Agoniada com a nuca arrepiada de Boruto, ela puxou a gola da camiseta, para ver se havia algo que pudesse causar aquilo somente naquela região. Sem querer ela viu uma mancha preta, que se parecia muito com tinta. Ia puxar mais, para ver o que havia ali - mesmo que não fosse da sua conta -, mas bem naquele momento Boruto se mexeu. Seu braço saiu debaixo do travesseiro que abraçava e voou para coçar bem no local que Sarada mexia. Com um suspiro de alívio ela notou que o rapaz não estava prestes a acordar.

Por mera curiosidade, a jovem checou mais uma vez a prancheta, e tudo ficou claro. Por alguma razão haviam dado uma dose bem pesada de sedativos para Boruto, que provavelmente dormiria tranquilamente pelo resto da noite.  

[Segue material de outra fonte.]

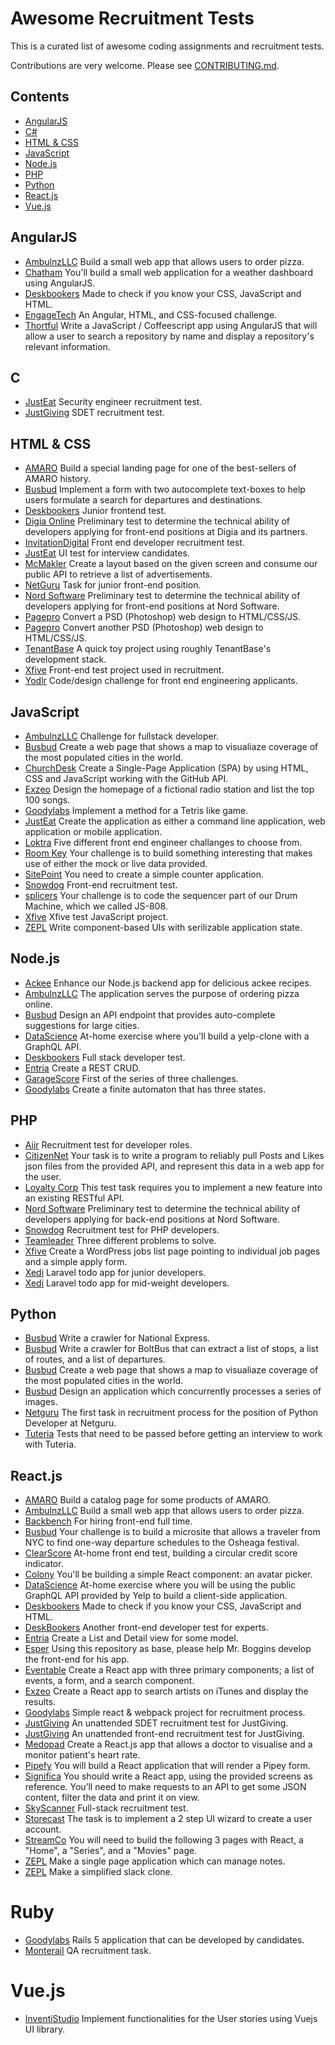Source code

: # Awesome Recruitment Tests

This is a curated list of awesome coding assignments and recruitment tests.

Contributions are very welcome. Please see [CONTRIBUTING.md](https://github.com/zsoltime/awesome-recruitment-tests/blob/master/CONTRIBUTING.md).

## Contents

- [AngularJS](#angularjs)
- [C#](#c)
- [HTML & CSS](#html--css)
- [JavaScript](#javascript)
- [Node.js](#nodejs)
- [PHP](#php)
- [Python](#python)
- [React.js](#reactjs)
- [Vue.js](#vuejs)

## AngularJS

- [AmbulnzLLC](https://github.com/AmbulnzLLC/frontend-challenge) Build a small web app that allows users to order pizza.
- [Chatham](https://github.com/Chatham/fe-test-task) You'll build a small web application for a weather dashboard using AngularJS.
- [Deskbookers](https://github.com/deskbookers/frontend-test) Made to check if you know your CSS, JavaScript and HTML.
- [EngageTech](https://github.com/engagetech/frontend-coding-challenge) An Angular, HTML, and CSS-focused challenge.
- [Thortful](https://github.com/ThortfulNew/FrontEndChallenge) Write a JavaScript / Coffeescript app using AngularJS that will allow a user to search a repository by name and display a repository's relevant information.

## C

- [JustEat](https://github.com/justeat/JustEat.InfoSecRecruitmentTest) Security engineer recruitment test.
- [JustGiving](https://github.com/JustGiving/Recruitment-Test-SDET) SDET recruitment test.

## HTML & CSS

- [AMARO](https://github.com/amarofashion/html-css-challenge) Build a special landing page for one of the best-sellers of AMARO history.
- [Busbud](https://github.com/busbud/coding-challenge-frontend-a) Implement a form with two autocomplete text-boxes to help users formulate a search for departures and destinations.
- [Deskbookers](https://github.com/deskbookers/frontend-test-junior) Junior frontend test.
- [Digia Online](https://github.com/digiaonline/docs/tree/master/recruitment/html5) Preliminary test to determine the technical ability of developers applying for front-end positions at Digia and its partners.
- [InvitationDigital](https://github.com/InvitationDigital/IDL.FE-developer-recruitment-test) Front end developer recruitment test.
- [JustEat](https://github.com/justeat/JustEat.Recruitment.UI) UI test for interview candidates.
- [McMakler](https://github.com/mcmakler/frontend-code-challenge) Create a layout based on the given screen and consume our public API to retrieve a list of advertisements.
- [NetGuru](https://github.com/netguru/junior-frontend-recruitment-task) Task for junior front-end position.
- [Nord Software](https://github.com/digiaonline/preliminary-tests) Preliminary test to determine the technical ability of developers applying for front-end positions at Nord Software.
- [Pagepro](https://github.com/Pagepro/front-end-test-project-01) Convert a PSD (Photoshop) web design to HTML/CSS/JS.
- [Pagepro](https://github.com/Pagepro/front-end-test-project-02) Convert another PSD (Photoshop) web design to HTML/CSS/JS.
- [TenantBase](https://github.com/TenantBase/hiring-frontend-challenge) A quick toy project using roughly TenantBase's development stack.
- [Xfive](https://github.com/xfiveco/front-end-test-project) Front-end test project used in recruitment.
- [Yodlr](https://github.com/yodlr/frontend-code-challenge) Code/design challenge for front end engineering applicants.

## JavaScript

- [AmbulnzLLC](https://github.com/AmbulnzLLC/fullstack-challenge) Challenge for fullstack developer.
- [Busbud](https://github.com/busbud/coding-challenge-analytics-a) Create a web page that shows a map to visualiaze coverage of the most populated cities in the world.
- [ChurchDesk](https://github.com/ChurchDesk/cd-challenge) Create a Single-Page Application (SPA) by using HTML, CSS and JavaScript working with the GitHub API.
- [Exzeo](https://github.com/exzeo/FrontEndChallenge) Design the homepage of a fictional radio station and list the top 100 songs.
- [Goodylabs](https://github.com/goodylabs/frontend-dev-test) Implement a method for a Tetris like game.
- [JustEat](https://github.com/justeat/JustEat.RecruitmentTest) Create the application as either a command line application, web application or mobile application.
- [Loktra](https://github.com/Loktra/Front-End-Engineer) Five different front end engineer challanges to choose from.
- [Room Key](https://github.com/roomkey/front-end-code-challenge) Your challenge is to build something interesting that makes use of either the mock or live data provided.
- [SitePoint](https://github.com/sitepoint/frontend-test) You need to create a simple counter application.
- [Snowdog](https://github.com/SnowdogApps/front-end-recruitment-test) Front-end recruitment test.
- [splicers](https://github.com/splicers/js-808) Your challenge is to code the sequencer part of our Drum Machine, which we called JS-808.
- [Xfive](https://github.com/xfiveco/javascript-test) Xfive test JavaScript project.
- [ZEPL](https://github.com/ZEPL/front-end-challenge/tree/master/serialize-state) Write component-based UIs with serilizable application state.

## Node.js

- [Ackee](https://github.com/AckeeCZ/cookbook-api-task) Enhance our Node.js backend app for delicious ackee recipes.
- [AmbulnzLLC](https://github.com/AmbulnzLLC/backend-challenge) The application serves the purpose of ordering pizza online.
- [Busbud](https://github.com/busbud/coding-challenge-backend-c) Design an API endpoint that provides auto-complete suggestions for large cities.
- [DataScience](https://github.com/datascienceinc/web-backend-code-test) At-home exercise where you'll build a yelp-clone with a GraphQL API.
- [Deskbookers](https://github.com/deskbookers/full-stack-test) Full stack developer test.
- [Entria](https://github.com/entria/jobs/blob/master/backend/challenge.md) Create a REST CRUD.
- [GarageScore](https://github.com/garagescore/recruitment-test) First of the series of three challenges.
- [Goodylabs](https://github.com/goodylabs/backend-dev-test) Create a finite automaton that has three states.

## PHP

- [Aiir](https://github.com/aiir/dev-recruitment-test) Recruitment test for developer roles.
- [CitizenNet](https://github.com/citizennet/frontend-engineering-challenge) Your task is to write a program to reliably pull Posts and Likes json files from the provided API, and represent this data in a web app for the user.
- [Loyalty Corp](https://github.com/loyaltycorp/testtask) This test task requires you to implement a new feature into an existing RESTful API.
- [Nord Software](https://github.com/digiaonline/docs/tree/master/recruitment/basic-back-end) Preliminary test to determine the technical ability of developers applying for back-end positions at Nord Software.
- [Snowdog](https://github.com/SnowdogApps/php-recruitment-test) Recruitment test for PHP developers.
- [Teamleader](https://github.com/teamleadercrm/coding-test) Three different problems to solve.
- [Xfive](https://github.com/xfiveco/wordpress-test) Create a WordPress jobs list page pointing to individual job pages and a simple apply form.
- [Xedi](https://github.com/xedi/tech-test/tree/master/developer/junior) Laravel todo app for junior developers.
- [Xedi](https://github.com/xedi/tech-test/tree/master/developer/mid) Laravel todo app for mid-weight developers.

## Python

- [Busbud](https://github.com/busbud/coding-challenge-crawler-a) Write a crawler for National Express.
- [Busbud](https://github.com/busbud/coding-challenge-crawler-b) Write a crawler for BoltBus that can extract a list of stops, a list of routes, and a list of departures.
- [Busbud](https://github.com/busbud/coding-challenge-analytics-a) Create a web page that shows a map to visualiaze coverage of the most populated cities in the world.
- [Busbud](https://github.com/busbud/coding-challenge-d) Design an application which concurrently processes a series of images.
- [Netguru](https://github.com/netguru/python-recruitment-task) The first task in recruitment process for the position of Python Developer at Netguru.
- [Tuteria](https://github.com/Tuteria/Recruitment-test) Tests that need to be passed before getting an interview to work with Tuteria.

## React.js

- [AMARO](https://github.com/amarofashion/front-end-challenge) Build a catalog page for some products of AMARO.
- [AmbulnzLLC](https://github.com/AmbulnzLLC/frontend-challenge) Build a small web app that allows users to order pizza.
- [Backbench](https://github.com/backbench/front-end-challenge-2018) For hiring front-end full time.
- [Busbud](https://github.com/busbud/coding-challenge-frontend-b) Your challenge is to build a microsite that allows a traveler from NYC to find one-way departure schedules to the Osheaga festival.
- [ClearScore](https://github.com/ClearScore/FED-home-test) At-home front end test, building a circular credit score indicator.
- [Colony](https://github.com/JoinColony/coding-challenge) You'll be building a simple React component: an avatar picker.
- [DataScience](https://github.com/datascienceinc/web-frontend-code-test) At-home exercise where you will be using the public GraphQL API provided by Yelp to build a client-side application.
- [Deskbookers](https://github.com/deskbookers/frontend-test) Made to check if you know your CSS, JavaScript and HTML.
- [DeskBookers](https://github.com/deskbookers/frontend-expert-test) Another front-end developer test for experts.
- [Entria](https://github.com/entria/jobs/blob/master/frontend/challenge.md) Create a List and Detail view for some model.
- [Esper](https://github.com/esperco/front-end-challenge) Using this repository as base, please help Mr. Boggins develop the front-end for his app.
- [Eventable](https://github.com/eventable/frontend-coding-challenge) Create a React app with three primary components; a list of events, a form, and a search component.
- [Exzeo](https://github.com/exzeo/react-challenge) Create a React app to search artists on iTunes and display the results.
- [Goodylabs](https://github.com/goodylabs/fe-dev-test) Simple react & webpack project for recruitment process.
- [JustGiving](https://github.com/JustGiving/recruitment-test-donations-sdet) An unattended SDET recruitment test for JustGiving.
- [JustGiving](https://github.com/JustGiving/recruitment-test-donations) An unattended front-end recruitment test for JustGiving.
- [Medopad](https://github.com/Medopad/medopad-frontend-challenge) Create a React.js app that allows a doctor to visualise and a monitor patient's heart rate.
- [Pipefy](https://github.com/pipefy/RecruitmentExercise/blob/master/FRONTENDEXERCISE.md) You will build a React application that will render a Pipey form.
- [Significa](https://github.com/Significa/frontend-challenge) You should write a React app, using the provided screens as reference. You’ll need to make requests to an API to get some JSON content, filter the data and print it on view.
- [SkyScanner](https://github.com/Skyscanner/full-stack-recruitment-test) Full-stack recruitment test.
- [Storecast](https://github.com/storecast/frontend-challenge) The task is to implement a 2 step UI wizard to create a user account.
- [StreamCo](https://github.com/StreamCo/react-coding-challenge) You will need to build the following 3 pages with React, a "Home", a "Series", and a "Movies" page.
- [ZEPL](https://github.com/ZEPL/front-end-challenge/tree/master/notes-app) Make a single page application which can manage notes.
- [ZEPL](https://github.com/ZEPL/front-end-challenge/tree/master/slack-clone) Make a simplified slack clone.

# Ruby

- [Goodylabs](https://github.com/goodylabs/rails-dev-test) Rails 5 application that can be developed by candidates.
- [Monterail](https://github.com/monterail/qa-recruitment-task) QA recruitment task.

# Vue.js

- [InventiStudio](https://github.com/InventiStudio/recruitment-task) Implement functionalities for the User stories using Vuejs UI library.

Por meros minutos, a vista desagradável de Boruto com Ayumi simplesmente evaporou da sua cabeça – foi um esforço que ela fez propositalmente. Ela apenas ficou observando ele dormir, o cabelo bagunçado e loiro espalhado pelo travesseiro. Com um impulso incontrolável e inconscientemente, Sarada esticou o braço e colocou a mecha de Boruto que caia no olho atrás da orelha. Um gesto carinhoso que rendeu um frio na espinha da menina. Rapidamente, ela recolheu a mão e a esfregou na outra em concha, mantendo-as protetoramente na barriga, como que se a soltasse, poderia não resistir ao impulso de cutucar novamente o cabelo do menino acamado. Sarada fez uma careta, e mesmo sabendo que Boruto não ouviria, disse:

— Porque você tinha que ser um idiota? – ela suspirou fundo de raiva e vergonha, toda vermelha, e saiu do quarto a passos largos.

 

Assim que saiu do quarto, deu de cara com ninguém menos que seu pai. A culpa de não tê-lo avisado do diário que havia ganhado de Imitsu veio e com peso. Ao seu cruzarem, ela evitava fazer movimentos bruscos e tentou fingir que a passagem de Sasuke foi despercebida. Era como se estivesse escrito na testa dela que estava escondendo alguma coisa. De certa forma, Sarada queria muito contar ao pai suas novas descobertas, mas não sabia como ele reagiria. Lá estava ela, em seus plenos dezesseis anos da vida, e Sasuke nunca havia tido iniciativa de mencionar a história do próprio clã. Era um tanto frustrante, porque grande parte desse conhecimento é passado oralmente, e, não querendo desvalorizar Sakura, mas ela não podia fornecer jamais aquele tipo de informação.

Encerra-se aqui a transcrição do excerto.